What the hell is it with people thinking guitars naturally wear around the ENTIRE perimeter?!? MJT even does it on their “heavy relic”.


















For fuck’s sake, he even did the edges on the back of the headstock!!
When, in the entire history of the world has a guitar EVER worn like that?!?

Idiot...


----------



## Budda (May 29, 2007)

That looks more like they wanted faux binding.


----------



## BlueRocker (Jan 5, 2020)

2manyGuitars said:


> For fuck’s sake, he even did the edges on the back of the headstock!!
> When, in the entire history of the world has a guitar EVER worn like that?!?
> 
> Idiot...
> View attachment 426478


That's natural wear if you tie on your strap and hang it on the side of your horse for the trip to the Klondike. People who do this stuff are delusional to start. Might be a fun $300 project, can't see anyone wanting it unless it was going super cheap. Maybe do one of those ZZ Top fuzzy guitars with it, the finish is screwed anyway.


----------



## StevieMac (Mar 4, 2006)

Meh, it's a beater/gigging Jr for 7 bills. Somebody will think it's cool and pick it up.


----------



## jimmythegeek (Apr 17, 2012)

2manyGuitars said:


> That guitar has been messed up between routing it for a pickup and the stupid relic job. Sorry, “pro” relic job.
> 
> What the hell is it with people thinking guitars naturally wear around the ENTIRE perimeter?!? MJT even does it on their “heavy relic”.
> View attachment 426475
> ...


The relic is awful and this has been molested enough that it is barely a Gibson or a Junior BUT it might sound okay. Not really sure what it’s really worth though…


----------



## powrshftr (Sep 8, 2006)

I wish they hadn’t routed it for that humbucker.That stupid “relic” job is easy to correct with a decent refin that I would probably want to do anyway,but that hole in the middle of the guitar is a big old bummer.
As others have said,it will probably sound cool as hell,but damn,man….why’d they have to go and eff up almost everything that was cool about that poor lil guy? The whole beauty of the Junior is the simplicity that still allows versatility.
I sent him a message offering $300 for the empty guitar sans- pickups. I haven’t yet been told to eff off.lol


----------



## torndownunit (May 14, 2006)

powrshftr said:


> I wish they hadn’t routed it for that humbucker.That stupid “relic” job is easy to correct with a decent refin that I would probably want to do anyway,but that hole in the middle of the guitar is a big old bummer.
> As others have said,it will probably sound cool as hell,but damn,man….why’d they have to go and eff up almost everything that was cool about that poor lil guy? The whole beauty of the Junior is the simplicity that still allows versatility.
> I sent him a message offering $300 for the empty guitar sans- pickups. I haven’t yet been told to eff off.lol


Ya seriously, why not buy a Special. What a weird amount of unnecessary work for something that already exists.


----------



## BlueRocker (Jan 5, 2020)

Buying this guitar would be like doing CPR on road kill.

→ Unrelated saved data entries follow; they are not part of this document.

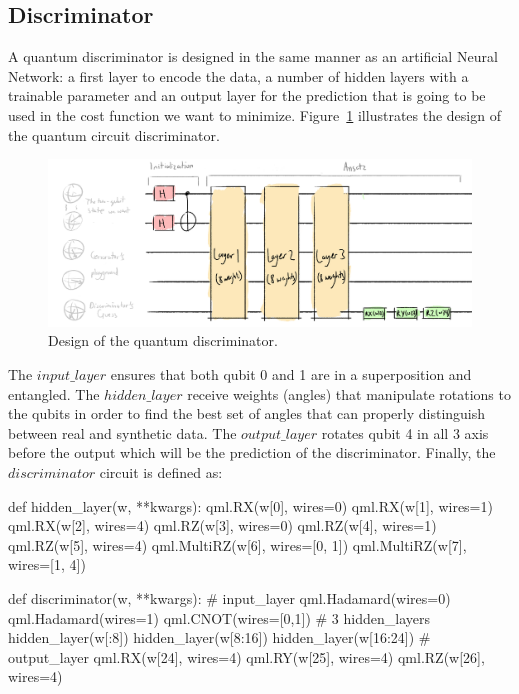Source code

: \subsection{Discriminator}
\label{sec:disc}

A quantum discriminator is designed in the same manner as an artificial Neural
Network: a first layer to encode the data, a number of hidden layers with a 
trainable parameter and an output layer for the prediction that is going to be 
used in the cost function we want to minimize. Figure~\ref{fig:disc} illustrates
the design of the quantum circuit discriminator.

\begin{figure}[!htbp]
\centering
    \includegraphics[width=1\textwidth]{figures/discriminator.pdf}
\caption{Design of the quantum discriminator.}
\label{fig:disc}
\end{figure}

The $input\_layer$ ensures that both qubit 0 and 1 are in a superposition and 
entangled. The $hidden\_layer$ receive weights (angles) that manipulate
rotations to the qubits in order to find the best set of angles that can properly
distinguish between real and synthetic data. The $output\_layer$ rotates qubit 4
in all 3 axis before the output which will be the prediction of the discriminator.
Finally, the $discriminator$ circuit is defined as:
\begin{python}
def hidden_layer(w, **kwargs):
    qml.RX(w[0], wires=0)
    qml.RX(w[1], wires=1)
    qml.RX(w[2], wires=4)
    qml.RZ(w[3], wires=0)
    qml.RZ(w[4], wires=1)
    qml.RZ(w[5], wires=4)
    qml.MultiRZ(w[6], wires=[0, 1])
    qml.MultiRZ(w[7], wires=[1, 4])

def discriminator(w, **kwargs):
    # input_layer
    qml.Hadamard(wires=0)
    qml.Hadamard(wires=1)
    qml.CNOT(wires=[0,1])
    # 3 hidden_layers
    hidden_layer(w[:8])
    hidden_layer(w[8:16]) 
    hidden_layer(w[16:24])
    # output_layer
    qml.RX(w[24], wires=4)
    qml.RY(w[25], wires=4)
    qml.RZ(w[26], wires=4)
\end{python}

I don't see a pickup selector switch which is troubling - either they're running one pickup, or they're both always on (I suppose one of the pots could be a push-pull switch). You could probably get a custom pickguard to hide the humbucker route and call it a day.


----------



## powrshftr (Sep 8, 2006)

I think he’s running a volume pot for each pickup,and no tone or switch.


----------



## tomee2 (Feb 27, 2017)

I'd buy it to refinish. Not at $700 though


----------



## Milkman (Feb 2, 2006)

tomee2 said:


> I'd buy it to refinish. Not at $700 though


Maybe at $500.

Definitely would strip it and refinish it.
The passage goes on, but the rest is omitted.